### SUPPLIED DATA ###

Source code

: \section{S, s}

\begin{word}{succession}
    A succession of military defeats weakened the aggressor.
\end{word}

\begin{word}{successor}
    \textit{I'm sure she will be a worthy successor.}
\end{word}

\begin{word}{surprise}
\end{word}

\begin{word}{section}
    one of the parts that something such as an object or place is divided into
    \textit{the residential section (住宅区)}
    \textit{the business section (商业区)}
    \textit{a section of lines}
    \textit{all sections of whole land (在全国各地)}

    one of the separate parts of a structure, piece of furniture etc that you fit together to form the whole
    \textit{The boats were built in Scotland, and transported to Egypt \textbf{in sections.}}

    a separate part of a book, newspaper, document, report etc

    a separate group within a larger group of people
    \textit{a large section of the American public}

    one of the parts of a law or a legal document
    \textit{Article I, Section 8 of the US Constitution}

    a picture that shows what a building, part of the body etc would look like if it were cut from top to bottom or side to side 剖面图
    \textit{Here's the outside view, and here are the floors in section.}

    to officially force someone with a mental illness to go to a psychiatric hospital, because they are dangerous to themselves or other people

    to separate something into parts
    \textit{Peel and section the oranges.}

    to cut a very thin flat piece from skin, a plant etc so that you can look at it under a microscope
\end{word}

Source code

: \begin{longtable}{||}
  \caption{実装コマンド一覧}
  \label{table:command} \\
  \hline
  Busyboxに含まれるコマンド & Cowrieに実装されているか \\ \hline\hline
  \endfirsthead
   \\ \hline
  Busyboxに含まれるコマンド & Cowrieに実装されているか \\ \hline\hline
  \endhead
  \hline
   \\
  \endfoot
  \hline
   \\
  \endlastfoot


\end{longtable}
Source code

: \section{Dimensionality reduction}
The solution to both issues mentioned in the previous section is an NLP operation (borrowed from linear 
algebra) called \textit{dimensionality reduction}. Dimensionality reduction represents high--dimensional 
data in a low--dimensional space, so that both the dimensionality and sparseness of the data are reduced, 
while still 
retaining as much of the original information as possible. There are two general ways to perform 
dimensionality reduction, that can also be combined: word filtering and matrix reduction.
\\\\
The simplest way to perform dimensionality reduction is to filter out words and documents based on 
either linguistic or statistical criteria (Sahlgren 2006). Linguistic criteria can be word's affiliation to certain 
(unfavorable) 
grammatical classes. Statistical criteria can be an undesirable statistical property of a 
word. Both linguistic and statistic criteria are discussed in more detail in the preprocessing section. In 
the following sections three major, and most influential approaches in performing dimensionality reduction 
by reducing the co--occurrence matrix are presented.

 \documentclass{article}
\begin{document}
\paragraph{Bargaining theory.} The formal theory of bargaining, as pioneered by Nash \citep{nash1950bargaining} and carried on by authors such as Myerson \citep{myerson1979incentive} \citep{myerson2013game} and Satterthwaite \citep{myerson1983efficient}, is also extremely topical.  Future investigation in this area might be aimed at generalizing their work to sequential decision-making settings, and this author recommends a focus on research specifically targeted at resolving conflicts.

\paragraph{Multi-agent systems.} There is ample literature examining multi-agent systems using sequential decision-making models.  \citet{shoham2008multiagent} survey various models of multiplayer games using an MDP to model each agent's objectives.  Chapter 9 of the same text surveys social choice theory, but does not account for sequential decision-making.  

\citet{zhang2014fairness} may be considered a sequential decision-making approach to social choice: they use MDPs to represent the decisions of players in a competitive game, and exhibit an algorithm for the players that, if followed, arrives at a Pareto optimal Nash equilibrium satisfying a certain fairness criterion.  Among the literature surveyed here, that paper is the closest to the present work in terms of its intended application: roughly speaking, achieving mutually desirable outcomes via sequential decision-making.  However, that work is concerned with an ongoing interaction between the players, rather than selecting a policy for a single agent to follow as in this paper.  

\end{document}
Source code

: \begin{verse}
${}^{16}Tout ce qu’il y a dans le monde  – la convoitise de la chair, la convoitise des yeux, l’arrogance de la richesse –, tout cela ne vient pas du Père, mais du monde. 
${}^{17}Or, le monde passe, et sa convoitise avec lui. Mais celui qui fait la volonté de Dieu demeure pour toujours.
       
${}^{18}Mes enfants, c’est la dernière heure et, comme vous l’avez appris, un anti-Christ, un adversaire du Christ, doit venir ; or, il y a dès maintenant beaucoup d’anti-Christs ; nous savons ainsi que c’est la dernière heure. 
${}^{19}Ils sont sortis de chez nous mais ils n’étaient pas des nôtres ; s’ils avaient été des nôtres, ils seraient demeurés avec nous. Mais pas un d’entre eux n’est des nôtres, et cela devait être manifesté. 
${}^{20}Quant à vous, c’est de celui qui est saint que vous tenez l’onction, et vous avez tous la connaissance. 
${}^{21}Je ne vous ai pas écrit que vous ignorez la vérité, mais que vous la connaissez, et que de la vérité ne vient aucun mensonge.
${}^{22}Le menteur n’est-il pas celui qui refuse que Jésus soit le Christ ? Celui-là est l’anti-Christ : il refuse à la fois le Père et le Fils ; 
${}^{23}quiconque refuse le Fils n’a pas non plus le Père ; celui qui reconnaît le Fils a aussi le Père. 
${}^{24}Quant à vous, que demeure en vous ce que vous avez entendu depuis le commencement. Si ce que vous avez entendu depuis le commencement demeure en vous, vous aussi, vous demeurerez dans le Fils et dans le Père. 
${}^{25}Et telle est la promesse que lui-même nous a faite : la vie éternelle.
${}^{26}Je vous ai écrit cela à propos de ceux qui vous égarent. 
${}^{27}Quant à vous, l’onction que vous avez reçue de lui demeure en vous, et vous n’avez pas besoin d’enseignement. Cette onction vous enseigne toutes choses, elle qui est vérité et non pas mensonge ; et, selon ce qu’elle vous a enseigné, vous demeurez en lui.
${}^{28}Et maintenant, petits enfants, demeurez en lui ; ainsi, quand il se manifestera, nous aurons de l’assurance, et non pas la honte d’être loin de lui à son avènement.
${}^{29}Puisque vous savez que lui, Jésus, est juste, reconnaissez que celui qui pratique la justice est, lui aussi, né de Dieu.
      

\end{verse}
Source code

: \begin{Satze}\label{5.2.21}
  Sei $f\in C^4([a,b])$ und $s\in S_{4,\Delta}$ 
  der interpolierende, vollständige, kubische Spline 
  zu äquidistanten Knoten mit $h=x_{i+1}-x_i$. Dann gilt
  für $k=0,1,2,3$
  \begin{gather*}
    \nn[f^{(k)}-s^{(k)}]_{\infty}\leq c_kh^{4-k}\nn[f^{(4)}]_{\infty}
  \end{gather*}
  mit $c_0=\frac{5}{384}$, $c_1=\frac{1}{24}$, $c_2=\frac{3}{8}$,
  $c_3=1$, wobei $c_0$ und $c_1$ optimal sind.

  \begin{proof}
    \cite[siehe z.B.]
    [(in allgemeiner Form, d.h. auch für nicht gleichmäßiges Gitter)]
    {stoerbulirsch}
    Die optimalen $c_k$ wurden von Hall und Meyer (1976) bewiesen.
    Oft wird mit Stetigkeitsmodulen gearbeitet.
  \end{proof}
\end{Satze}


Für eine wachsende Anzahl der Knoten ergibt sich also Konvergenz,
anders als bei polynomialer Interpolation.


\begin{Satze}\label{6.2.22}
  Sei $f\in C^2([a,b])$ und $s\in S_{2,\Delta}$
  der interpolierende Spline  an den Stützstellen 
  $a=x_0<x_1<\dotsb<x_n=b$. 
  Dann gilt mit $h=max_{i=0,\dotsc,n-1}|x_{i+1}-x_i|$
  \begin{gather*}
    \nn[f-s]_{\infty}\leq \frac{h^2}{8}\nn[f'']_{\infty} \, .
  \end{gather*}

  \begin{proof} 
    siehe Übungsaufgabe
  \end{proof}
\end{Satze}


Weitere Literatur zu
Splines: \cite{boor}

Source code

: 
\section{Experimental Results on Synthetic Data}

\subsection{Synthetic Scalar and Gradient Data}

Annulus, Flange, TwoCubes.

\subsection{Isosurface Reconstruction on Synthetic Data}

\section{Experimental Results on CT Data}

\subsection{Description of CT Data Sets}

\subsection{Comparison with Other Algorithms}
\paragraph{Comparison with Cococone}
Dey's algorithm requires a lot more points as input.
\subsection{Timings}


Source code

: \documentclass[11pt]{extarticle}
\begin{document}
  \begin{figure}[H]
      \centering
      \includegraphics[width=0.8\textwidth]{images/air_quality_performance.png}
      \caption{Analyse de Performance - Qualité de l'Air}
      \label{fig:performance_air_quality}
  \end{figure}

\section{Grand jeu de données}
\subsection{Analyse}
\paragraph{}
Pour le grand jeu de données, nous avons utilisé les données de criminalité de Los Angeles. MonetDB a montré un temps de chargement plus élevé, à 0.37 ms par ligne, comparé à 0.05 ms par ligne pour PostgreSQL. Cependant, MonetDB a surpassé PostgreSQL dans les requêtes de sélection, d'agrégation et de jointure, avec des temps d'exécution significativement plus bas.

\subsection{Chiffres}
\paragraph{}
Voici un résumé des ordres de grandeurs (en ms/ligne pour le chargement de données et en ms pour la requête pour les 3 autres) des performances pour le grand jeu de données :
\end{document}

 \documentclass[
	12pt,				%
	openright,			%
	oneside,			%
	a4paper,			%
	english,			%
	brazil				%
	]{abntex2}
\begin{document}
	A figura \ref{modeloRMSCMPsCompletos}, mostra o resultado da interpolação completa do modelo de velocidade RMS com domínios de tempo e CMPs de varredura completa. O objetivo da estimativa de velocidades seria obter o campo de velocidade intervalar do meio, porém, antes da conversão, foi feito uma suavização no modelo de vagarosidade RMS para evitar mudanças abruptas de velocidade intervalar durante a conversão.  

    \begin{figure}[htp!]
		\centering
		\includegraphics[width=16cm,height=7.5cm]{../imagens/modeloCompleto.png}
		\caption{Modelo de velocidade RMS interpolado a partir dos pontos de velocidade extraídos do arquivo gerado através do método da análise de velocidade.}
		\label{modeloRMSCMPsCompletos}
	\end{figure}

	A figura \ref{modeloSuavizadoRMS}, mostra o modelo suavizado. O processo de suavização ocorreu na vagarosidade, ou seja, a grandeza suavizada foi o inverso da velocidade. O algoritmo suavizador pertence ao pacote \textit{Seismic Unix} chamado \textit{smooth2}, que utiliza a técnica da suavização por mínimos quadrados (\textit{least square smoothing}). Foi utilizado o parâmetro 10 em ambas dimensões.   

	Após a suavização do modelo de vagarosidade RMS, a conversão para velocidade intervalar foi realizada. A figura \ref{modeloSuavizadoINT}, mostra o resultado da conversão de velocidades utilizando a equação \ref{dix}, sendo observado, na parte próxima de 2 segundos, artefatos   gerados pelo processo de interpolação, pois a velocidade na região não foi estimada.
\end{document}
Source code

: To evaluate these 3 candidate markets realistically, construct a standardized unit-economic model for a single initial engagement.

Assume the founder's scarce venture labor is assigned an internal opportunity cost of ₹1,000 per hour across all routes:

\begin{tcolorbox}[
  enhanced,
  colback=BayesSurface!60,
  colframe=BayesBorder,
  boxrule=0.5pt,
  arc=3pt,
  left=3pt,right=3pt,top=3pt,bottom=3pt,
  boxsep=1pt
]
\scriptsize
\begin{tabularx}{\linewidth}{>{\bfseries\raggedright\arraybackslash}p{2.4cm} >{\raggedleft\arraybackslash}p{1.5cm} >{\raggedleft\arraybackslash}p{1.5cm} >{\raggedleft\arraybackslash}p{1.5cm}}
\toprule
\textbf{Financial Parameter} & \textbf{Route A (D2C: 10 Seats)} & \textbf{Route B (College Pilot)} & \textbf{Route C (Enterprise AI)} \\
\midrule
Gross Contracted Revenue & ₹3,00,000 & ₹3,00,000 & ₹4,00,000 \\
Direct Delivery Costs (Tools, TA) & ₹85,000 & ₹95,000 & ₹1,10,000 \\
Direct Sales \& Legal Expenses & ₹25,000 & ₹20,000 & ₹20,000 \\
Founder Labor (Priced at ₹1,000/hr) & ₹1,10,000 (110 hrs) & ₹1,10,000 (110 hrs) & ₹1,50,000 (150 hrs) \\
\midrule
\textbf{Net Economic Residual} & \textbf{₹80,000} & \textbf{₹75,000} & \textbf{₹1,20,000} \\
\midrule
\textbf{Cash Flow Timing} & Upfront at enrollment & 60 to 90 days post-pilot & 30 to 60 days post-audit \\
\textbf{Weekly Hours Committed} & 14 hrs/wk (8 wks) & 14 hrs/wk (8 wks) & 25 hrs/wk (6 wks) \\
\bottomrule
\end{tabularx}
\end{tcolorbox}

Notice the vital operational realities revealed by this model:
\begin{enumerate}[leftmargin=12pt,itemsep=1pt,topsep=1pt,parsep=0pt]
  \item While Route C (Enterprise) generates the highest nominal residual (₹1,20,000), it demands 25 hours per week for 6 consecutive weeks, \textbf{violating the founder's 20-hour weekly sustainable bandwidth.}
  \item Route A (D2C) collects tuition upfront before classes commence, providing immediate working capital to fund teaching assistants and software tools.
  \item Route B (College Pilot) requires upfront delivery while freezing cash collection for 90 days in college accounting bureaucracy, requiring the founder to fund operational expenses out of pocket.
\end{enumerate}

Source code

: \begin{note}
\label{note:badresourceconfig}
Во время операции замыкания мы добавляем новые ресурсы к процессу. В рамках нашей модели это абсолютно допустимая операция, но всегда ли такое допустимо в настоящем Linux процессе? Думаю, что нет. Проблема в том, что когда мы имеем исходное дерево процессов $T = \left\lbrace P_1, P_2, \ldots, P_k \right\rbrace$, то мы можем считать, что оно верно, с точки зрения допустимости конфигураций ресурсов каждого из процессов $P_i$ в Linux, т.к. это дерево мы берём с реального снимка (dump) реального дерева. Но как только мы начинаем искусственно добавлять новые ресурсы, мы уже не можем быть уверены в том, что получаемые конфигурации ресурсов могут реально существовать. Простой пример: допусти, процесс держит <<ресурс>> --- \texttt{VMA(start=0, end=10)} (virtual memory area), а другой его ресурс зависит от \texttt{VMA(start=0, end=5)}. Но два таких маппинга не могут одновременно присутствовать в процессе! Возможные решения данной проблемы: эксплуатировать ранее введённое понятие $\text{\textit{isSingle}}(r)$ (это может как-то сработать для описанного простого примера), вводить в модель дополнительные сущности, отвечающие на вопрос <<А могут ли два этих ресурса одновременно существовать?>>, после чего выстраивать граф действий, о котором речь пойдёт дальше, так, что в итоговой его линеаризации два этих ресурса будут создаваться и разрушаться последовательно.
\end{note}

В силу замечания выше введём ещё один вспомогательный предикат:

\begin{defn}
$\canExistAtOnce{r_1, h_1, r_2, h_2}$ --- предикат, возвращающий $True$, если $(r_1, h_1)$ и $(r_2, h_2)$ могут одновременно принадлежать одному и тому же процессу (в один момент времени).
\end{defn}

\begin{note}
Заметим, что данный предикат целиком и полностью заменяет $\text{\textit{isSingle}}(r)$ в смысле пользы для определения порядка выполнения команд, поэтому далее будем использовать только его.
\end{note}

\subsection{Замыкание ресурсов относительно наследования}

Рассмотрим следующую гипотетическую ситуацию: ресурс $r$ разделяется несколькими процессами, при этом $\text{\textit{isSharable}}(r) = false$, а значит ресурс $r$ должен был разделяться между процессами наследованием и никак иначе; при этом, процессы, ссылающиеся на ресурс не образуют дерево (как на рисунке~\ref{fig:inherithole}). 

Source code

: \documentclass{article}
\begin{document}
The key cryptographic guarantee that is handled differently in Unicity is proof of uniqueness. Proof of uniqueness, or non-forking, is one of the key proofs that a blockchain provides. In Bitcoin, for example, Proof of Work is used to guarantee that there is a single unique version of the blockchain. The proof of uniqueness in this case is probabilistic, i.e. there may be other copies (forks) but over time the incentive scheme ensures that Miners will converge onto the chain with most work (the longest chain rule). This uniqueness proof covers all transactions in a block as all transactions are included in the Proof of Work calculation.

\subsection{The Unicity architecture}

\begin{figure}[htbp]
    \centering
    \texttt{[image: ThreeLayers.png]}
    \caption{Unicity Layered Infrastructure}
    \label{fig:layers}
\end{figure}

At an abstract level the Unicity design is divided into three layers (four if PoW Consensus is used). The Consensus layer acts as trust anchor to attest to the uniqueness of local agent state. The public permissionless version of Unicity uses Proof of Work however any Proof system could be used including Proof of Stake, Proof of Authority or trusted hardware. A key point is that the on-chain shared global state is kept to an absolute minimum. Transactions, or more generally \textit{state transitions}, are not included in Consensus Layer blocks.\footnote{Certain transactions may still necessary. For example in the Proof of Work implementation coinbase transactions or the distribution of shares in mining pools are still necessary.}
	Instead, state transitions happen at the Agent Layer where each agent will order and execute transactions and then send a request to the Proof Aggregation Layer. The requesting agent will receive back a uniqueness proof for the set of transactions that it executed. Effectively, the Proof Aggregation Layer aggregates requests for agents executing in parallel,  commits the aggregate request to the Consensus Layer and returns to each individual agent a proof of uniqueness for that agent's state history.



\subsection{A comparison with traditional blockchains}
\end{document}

###

**ACTION ITEM**
In the reply, include exactly the lines from the beginning of the entries above through the line holding "boats were built", and nothing besides.

**TASK RESULT**
Source code

: \section{S, s}

\begin{word}{succession}
    A succession of military defeats weakened the aggressor.
\end{word}

\begin{word}{successor}
    \textit{I'm sure she will be a worthy successor.}
\end{word}

\begin{word}{surprise}
\end{word}

\begin{word}{section}
    one of the parts that something such as an object or place is divided into
    \textit{the residential section (住宅区)}
    \textit{the business section (商业区)}
    \textit{a section of lines}
    \textit{all sections of whole land (在全国各地)}

    one of the separate parts of a structure, piece of furniture etc that you fit together to form the whole
    \textit{The boats were built in Scotland, and transported to Egypt \textbf{in sections.}}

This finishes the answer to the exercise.